SUSY_WEIGHTED_V1: from the SUSY.csv test file (https://archive.ics.uci.edu/ml/datasets/SUSY), create a valued SUSY.csv that, together with a program included in the project, allows obtain success rates higher than 78%.
The main difference in this model comparing with others is that, in the statistical process, each field is sampled differently according to its contribution to the hit rate.
The hit rate is within the range of the hit rate of other published works cited in the references, with greater simplicity and availability of the code.
Resources: Java 8
On drive c: there should be the file SUSY.csv downloaded from https://archive.ics.uci.edu/ml/datasets/SUSY
The programs need to record files on disk, which allows their use on computers with little memory. For this reason, it is necessary to create a folder in the C: directory with the name of SUSY_WEIGHTED_V1 and to which writing rights are assigned to the user who executes the program. Ultimately c: drives are write-protected. You can also change the directory and folder, but in that case you would have to change the references to C:\SUSY_WEIGHTED_V1 in the .bat files
Functioning:
Once the .jar and .bat files have been downloaded to a directory and assuming that SUSY.csv is in the C: directory: Execute PrepareSusyWeighted_NaiveBayes_v1_0.bat Which creates the file C:\SUSY_WEIGHTED_V1\SusyWeighted78PercentHits.txt, wich is a version of SUSY.csv valued.
When executing it, a rate of 3,465,879 hits is obtained, which of the 4,500,000 records selected from SUSY.csv represents a precision of 77.02%, taht will be improve in the next step.
Once the evaluated SUSY has been built, AssignClassWithSusyWeighted_v1.bat can be executed, which uses the one generated in the previous step as a training file and the 500,000 last SUSY.csv records as a test file, also according to the specifications on the download page. from SUSY.csv. Obtaining a hit rate of 390.494 hits over the 500.000 records of test file, what means 78.09%
In both procedures, the SUSY.csv margins to be considered as a test and training file are parameterized. In advance, only AssignClassWithSusyWeighted_v1.bat wil be executed, changing the parameters at will.
In AssignClassWithSusyWeighted.bat you can change C:\SUSY.csv for any test file that has a structure analogous to SUSY obtaining the result with the classes assigned in the FileTextWithClassAsigned.txt file
For example: testing SUSY20.txt, attached, which is a file with 20 SUSY records, using the AssignClassWithSusyWeighted_v1_Test_SUSY20.bat procedure, which is also attached, an error rate of 16 successful records and 4 errors is obtained.

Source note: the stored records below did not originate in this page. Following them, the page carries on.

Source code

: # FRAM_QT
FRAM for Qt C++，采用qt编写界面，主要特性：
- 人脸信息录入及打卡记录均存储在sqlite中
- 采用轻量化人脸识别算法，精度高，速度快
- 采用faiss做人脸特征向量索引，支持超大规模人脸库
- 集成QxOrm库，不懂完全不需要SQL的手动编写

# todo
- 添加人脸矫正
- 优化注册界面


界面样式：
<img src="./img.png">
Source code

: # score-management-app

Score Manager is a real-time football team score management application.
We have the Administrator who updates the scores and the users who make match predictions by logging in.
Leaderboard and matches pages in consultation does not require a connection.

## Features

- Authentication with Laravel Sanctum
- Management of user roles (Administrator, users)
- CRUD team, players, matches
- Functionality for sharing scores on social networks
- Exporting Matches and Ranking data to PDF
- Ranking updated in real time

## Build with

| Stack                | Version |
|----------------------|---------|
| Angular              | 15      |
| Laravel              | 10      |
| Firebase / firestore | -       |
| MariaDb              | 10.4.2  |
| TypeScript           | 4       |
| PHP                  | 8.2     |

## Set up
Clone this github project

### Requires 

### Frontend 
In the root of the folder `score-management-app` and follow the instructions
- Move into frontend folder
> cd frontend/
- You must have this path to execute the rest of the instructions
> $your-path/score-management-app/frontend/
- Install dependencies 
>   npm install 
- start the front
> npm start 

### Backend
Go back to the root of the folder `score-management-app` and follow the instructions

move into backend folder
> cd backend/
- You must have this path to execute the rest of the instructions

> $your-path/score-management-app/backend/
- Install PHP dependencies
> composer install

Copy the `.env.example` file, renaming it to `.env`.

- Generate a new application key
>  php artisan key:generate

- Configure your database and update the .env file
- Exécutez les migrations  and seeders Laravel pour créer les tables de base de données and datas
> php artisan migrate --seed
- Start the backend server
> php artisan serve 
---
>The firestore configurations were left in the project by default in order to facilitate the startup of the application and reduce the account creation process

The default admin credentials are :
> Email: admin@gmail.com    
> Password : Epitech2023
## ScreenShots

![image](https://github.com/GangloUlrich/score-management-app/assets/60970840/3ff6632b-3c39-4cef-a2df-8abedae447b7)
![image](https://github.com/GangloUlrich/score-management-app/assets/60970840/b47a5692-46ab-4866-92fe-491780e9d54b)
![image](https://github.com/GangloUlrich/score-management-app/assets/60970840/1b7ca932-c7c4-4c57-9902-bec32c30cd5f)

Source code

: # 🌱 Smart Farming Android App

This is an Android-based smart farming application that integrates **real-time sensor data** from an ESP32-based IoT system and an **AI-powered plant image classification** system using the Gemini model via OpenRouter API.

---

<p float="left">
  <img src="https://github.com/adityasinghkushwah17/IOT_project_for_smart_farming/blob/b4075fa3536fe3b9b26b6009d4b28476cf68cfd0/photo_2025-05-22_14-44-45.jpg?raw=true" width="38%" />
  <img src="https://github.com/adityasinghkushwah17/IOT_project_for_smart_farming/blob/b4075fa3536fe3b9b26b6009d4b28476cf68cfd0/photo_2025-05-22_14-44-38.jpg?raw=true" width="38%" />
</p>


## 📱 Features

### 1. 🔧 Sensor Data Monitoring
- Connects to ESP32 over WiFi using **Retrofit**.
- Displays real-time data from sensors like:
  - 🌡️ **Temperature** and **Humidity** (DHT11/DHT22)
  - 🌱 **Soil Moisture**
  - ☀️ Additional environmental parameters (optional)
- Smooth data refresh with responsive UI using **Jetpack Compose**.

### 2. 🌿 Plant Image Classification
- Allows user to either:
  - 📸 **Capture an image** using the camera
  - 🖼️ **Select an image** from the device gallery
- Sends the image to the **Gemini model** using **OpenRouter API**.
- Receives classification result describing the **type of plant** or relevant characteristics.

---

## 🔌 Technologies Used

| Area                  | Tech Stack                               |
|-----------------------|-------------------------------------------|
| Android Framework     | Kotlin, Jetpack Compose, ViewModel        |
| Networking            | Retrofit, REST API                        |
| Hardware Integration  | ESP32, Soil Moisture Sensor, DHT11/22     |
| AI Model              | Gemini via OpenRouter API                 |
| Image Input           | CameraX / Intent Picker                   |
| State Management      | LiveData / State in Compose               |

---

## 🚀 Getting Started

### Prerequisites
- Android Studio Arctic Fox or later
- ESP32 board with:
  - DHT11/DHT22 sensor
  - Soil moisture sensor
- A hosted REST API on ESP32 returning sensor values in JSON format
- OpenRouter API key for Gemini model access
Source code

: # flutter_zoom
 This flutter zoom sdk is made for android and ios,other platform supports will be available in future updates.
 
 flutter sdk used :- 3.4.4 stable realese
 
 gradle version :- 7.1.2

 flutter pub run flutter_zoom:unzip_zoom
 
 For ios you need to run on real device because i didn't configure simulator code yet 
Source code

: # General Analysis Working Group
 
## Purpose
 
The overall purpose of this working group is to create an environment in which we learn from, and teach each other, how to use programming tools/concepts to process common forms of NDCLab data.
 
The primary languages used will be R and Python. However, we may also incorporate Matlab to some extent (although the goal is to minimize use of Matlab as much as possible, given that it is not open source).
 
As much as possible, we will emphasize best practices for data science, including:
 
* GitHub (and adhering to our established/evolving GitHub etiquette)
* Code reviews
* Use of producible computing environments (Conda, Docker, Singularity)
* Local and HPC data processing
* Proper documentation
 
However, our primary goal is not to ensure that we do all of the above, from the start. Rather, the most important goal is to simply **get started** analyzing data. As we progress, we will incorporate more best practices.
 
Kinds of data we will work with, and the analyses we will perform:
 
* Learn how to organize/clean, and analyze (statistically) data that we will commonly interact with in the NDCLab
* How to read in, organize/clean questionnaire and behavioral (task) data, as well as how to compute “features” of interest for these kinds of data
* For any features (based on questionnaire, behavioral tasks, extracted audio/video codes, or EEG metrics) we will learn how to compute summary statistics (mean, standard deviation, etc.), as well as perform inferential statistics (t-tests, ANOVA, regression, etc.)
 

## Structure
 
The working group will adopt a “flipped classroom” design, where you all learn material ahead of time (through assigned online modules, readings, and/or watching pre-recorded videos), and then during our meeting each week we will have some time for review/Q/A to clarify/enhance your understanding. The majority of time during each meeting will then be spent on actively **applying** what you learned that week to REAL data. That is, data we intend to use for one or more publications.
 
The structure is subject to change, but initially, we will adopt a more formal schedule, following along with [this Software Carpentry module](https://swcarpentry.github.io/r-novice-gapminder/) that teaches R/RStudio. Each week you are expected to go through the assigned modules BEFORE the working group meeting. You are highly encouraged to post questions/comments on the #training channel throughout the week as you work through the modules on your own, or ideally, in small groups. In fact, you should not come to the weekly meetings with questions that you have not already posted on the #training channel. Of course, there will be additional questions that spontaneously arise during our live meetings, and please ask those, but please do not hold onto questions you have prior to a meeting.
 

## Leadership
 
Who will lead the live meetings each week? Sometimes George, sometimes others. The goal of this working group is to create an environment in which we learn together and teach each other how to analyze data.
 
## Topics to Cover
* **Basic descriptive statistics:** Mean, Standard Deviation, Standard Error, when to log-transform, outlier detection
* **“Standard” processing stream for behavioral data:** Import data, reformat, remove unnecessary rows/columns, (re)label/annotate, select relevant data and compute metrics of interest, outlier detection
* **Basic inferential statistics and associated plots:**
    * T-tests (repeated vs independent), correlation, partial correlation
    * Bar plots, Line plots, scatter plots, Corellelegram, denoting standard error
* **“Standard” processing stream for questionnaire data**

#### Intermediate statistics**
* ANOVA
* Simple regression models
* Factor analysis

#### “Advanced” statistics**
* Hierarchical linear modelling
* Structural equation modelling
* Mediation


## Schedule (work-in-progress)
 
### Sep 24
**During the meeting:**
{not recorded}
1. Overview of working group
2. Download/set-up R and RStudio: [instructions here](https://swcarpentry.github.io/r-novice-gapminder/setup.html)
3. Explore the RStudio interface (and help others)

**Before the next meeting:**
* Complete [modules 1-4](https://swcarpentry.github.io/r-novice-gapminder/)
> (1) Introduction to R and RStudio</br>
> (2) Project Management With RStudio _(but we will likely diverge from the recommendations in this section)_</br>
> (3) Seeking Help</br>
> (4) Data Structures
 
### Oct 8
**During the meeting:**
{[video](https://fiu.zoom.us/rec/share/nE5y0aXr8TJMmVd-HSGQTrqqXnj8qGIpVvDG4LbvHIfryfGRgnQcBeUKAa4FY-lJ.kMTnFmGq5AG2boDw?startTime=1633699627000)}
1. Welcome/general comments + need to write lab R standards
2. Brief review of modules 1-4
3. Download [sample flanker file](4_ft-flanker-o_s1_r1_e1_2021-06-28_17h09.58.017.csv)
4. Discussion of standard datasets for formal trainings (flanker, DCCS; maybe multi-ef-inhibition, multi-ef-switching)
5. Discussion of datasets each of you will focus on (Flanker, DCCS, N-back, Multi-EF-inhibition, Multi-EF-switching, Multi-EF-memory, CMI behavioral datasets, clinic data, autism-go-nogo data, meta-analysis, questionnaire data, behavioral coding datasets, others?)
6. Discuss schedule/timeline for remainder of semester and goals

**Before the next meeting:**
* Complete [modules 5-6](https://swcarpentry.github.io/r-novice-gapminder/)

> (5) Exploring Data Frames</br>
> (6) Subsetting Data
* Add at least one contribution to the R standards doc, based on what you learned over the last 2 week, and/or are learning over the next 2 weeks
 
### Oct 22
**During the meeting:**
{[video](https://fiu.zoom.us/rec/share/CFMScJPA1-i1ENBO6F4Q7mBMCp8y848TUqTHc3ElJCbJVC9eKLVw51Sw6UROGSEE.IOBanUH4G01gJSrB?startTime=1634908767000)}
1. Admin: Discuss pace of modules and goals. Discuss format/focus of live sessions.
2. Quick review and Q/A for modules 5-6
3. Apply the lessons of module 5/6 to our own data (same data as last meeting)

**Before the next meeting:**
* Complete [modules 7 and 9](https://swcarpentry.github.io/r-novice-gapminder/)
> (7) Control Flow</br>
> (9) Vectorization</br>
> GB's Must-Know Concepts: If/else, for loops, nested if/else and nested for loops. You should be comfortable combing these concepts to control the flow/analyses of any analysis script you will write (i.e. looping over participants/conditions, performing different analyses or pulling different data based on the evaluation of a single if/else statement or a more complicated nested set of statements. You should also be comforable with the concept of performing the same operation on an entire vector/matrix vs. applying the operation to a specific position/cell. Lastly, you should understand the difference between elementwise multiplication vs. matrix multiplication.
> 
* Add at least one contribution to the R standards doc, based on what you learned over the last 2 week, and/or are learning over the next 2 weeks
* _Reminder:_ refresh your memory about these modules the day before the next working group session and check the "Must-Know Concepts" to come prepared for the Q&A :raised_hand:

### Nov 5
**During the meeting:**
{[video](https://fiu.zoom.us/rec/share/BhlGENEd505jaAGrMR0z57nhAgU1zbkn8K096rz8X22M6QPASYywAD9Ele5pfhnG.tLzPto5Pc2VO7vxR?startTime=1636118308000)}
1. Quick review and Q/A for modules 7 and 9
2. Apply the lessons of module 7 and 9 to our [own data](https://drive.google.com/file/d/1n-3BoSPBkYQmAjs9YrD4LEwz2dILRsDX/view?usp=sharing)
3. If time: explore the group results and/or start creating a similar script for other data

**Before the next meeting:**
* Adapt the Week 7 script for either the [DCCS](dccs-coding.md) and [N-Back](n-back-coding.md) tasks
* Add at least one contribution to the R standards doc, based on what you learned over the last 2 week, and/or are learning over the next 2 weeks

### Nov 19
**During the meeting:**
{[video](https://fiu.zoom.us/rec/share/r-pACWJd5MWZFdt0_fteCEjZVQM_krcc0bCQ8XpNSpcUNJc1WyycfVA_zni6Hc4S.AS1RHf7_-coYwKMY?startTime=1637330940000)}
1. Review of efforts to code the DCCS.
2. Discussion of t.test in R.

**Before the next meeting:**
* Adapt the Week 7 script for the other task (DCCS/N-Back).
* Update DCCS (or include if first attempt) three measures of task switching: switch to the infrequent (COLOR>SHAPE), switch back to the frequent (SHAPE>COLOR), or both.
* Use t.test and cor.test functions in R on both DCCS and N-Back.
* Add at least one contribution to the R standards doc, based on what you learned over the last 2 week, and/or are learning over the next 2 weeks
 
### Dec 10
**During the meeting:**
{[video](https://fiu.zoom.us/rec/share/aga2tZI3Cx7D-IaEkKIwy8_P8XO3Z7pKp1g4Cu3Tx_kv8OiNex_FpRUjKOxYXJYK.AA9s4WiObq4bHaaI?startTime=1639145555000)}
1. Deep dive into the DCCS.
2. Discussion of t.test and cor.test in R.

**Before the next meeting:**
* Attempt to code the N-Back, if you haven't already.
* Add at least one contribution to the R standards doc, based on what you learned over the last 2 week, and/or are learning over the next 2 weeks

Testing with the attached SUSY20Bad.txt file, which is the same SUSY20.txt to which the class of the first three records has been changed, and executing the AssignClassWithSusyWeighted_v1_Test_SUSY20bad.bat procedure. It is observed that the 3 errors introduced appear reflected, showing a rate of 13 correct answers and 7 errors. This tests the sensitivity of the model.
** Alfonso Blanco García ** SUSY_WEIGHTED_V1
More detailed description:
The main difference in this model comparing with others is that each field is weihgted separately. In other models weights are identical for all fields.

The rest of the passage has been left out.